Wednesday, June 2, 2010

Chockablock!

One of the things I like about sailing is it's rich vocabulary, and the way has given it's words and expressions to general usage.  Expressions like "leaving yourself leeway", "having the wind knocked out of your sails", "liking the cut of someone's jib", and "being stuck in the doldrums" are so commonplace in everyday use that most people don't stop to think about where they come from.

As an aeronautical engineer, I love the aviation terms that have come from sailing - rolling, pitching, and yawing; surging, swaying, and heaving; buttlines, waterlines and stations, and indeed the name of the field itself, aeronautics. Bulkheads, rudders and strakes, the list goes on and on.
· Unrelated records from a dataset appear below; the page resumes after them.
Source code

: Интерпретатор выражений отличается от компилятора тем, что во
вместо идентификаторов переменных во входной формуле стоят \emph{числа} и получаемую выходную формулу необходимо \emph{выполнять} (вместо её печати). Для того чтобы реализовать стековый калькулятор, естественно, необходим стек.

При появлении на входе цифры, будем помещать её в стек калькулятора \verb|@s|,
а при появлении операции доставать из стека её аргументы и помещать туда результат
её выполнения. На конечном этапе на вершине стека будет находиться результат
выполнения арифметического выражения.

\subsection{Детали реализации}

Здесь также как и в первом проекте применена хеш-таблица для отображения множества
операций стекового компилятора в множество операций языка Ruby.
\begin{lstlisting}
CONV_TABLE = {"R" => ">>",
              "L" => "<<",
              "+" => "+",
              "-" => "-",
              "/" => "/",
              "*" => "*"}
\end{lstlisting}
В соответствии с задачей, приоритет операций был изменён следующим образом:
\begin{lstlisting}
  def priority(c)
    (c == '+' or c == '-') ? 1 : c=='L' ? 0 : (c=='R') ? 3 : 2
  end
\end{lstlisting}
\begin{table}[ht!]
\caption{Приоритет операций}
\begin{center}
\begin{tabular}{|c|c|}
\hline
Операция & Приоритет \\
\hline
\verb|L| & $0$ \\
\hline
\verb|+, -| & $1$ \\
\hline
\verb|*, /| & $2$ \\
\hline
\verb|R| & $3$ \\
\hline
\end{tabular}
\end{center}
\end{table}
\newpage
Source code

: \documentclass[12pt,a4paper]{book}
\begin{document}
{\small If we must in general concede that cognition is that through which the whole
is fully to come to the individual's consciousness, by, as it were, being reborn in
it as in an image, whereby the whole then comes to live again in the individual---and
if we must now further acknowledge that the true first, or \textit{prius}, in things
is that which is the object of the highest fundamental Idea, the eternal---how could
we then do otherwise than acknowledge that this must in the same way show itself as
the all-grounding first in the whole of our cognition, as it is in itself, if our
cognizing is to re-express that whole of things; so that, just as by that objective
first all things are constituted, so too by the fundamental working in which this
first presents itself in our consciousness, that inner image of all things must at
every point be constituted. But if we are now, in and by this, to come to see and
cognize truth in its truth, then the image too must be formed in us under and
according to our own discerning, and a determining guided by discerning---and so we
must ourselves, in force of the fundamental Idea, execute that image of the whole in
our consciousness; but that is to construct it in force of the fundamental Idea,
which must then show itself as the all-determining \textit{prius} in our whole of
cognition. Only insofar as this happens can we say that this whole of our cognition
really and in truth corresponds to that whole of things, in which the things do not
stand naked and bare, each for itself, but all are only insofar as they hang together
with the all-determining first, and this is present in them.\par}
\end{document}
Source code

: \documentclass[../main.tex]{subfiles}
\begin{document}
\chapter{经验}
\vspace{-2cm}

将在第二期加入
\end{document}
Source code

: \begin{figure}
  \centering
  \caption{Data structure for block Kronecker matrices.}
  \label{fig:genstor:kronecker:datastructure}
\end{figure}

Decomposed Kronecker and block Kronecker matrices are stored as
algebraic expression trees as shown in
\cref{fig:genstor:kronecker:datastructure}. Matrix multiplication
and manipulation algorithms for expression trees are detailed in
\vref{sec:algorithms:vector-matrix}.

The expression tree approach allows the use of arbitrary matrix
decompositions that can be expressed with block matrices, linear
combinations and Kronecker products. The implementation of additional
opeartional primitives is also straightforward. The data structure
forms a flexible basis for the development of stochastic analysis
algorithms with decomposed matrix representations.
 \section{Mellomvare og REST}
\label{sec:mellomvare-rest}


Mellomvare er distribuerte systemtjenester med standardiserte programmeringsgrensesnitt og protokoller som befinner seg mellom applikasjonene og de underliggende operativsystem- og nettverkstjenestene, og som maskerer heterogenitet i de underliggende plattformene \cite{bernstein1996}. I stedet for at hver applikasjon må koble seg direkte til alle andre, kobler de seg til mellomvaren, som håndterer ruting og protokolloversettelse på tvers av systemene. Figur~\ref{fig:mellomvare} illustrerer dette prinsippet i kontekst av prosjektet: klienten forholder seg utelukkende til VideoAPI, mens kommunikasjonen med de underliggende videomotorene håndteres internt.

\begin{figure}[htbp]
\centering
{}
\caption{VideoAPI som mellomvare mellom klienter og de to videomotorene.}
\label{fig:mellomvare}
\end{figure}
I'd been sailing for many years before I realized that the term chockablock comes from sailing.  The first definition given by Webster's is pulled so tight as to have the blocks touching, and the etymology refers to the preceding entry, chock, another bit of nautical hardware.  I'm not sure if the "chock" in chockablock comes from that type of chock or from the chocks, or cheeks of a block, but either way, I like the expression a lot more now that I know where it comes from.

We Laser sailors often talk about being two-blocked, or block to block, but i think we should revive this nautical term and instead say chockablock!